Problem requirements: Report the count of lines below in which the string "this" occurs; include nothing else.
--- Extracted data ---
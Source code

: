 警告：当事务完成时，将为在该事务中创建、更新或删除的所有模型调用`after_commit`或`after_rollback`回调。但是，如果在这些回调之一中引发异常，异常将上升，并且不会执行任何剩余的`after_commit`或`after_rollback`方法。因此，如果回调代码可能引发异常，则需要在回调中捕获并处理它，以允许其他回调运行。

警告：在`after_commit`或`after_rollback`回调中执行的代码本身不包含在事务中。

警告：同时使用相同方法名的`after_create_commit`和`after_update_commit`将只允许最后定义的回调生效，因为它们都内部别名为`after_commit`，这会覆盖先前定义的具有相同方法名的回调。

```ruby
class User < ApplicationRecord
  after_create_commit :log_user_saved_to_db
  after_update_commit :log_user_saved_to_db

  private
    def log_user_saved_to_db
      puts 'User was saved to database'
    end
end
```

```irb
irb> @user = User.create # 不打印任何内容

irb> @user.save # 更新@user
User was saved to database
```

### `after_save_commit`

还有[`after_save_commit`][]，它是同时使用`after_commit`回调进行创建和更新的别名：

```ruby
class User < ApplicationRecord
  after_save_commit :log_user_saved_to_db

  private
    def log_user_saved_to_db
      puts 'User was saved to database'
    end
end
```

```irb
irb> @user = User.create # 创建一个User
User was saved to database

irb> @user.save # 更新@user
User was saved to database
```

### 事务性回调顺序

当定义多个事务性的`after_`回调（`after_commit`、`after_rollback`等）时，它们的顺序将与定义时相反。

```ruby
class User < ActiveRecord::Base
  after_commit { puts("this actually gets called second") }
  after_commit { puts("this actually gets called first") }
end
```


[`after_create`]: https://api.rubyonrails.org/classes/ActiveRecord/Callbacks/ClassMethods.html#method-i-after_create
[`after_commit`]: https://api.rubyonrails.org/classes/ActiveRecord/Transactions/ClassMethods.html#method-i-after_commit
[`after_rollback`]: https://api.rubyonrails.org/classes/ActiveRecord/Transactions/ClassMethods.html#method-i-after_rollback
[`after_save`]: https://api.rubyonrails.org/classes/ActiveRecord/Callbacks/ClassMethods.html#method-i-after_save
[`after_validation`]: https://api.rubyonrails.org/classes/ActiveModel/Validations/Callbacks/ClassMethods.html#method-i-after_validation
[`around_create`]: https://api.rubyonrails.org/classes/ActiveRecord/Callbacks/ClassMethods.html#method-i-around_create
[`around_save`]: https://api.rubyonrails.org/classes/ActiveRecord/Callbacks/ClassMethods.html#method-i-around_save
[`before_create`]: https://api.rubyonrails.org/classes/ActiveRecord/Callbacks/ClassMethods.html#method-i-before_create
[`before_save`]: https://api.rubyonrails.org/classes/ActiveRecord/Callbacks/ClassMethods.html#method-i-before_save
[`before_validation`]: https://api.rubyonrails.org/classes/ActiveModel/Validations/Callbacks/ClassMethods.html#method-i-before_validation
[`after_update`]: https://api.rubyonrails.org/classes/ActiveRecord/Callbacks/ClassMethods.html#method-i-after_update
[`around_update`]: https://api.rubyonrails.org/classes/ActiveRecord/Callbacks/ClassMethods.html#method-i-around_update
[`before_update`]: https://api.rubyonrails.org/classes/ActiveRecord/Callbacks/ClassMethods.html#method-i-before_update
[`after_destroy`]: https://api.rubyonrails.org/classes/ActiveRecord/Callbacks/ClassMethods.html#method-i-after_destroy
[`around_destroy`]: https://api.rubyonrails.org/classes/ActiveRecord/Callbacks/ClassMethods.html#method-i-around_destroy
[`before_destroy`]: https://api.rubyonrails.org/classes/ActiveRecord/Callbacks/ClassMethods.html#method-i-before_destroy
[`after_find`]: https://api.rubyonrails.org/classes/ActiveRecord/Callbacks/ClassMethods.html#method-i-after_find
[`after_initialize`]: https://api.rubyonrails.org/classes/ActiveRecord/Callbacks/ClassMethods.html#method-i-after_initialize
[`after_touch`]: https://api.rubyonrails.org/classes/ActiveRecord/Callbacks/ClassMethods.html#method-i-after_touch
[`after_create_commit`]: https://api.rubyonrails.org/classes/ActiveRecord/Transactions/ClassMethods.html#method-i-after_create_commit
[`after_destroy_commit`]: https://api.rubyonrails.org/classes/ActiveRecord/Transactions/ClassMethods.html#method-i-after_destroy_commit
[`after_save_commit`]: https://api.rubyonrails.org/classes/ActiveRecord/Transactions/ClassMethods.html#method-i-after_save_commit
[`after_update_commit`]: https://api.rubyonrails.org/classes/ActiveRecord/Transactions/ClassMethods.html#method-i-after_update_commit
---
The answer: 2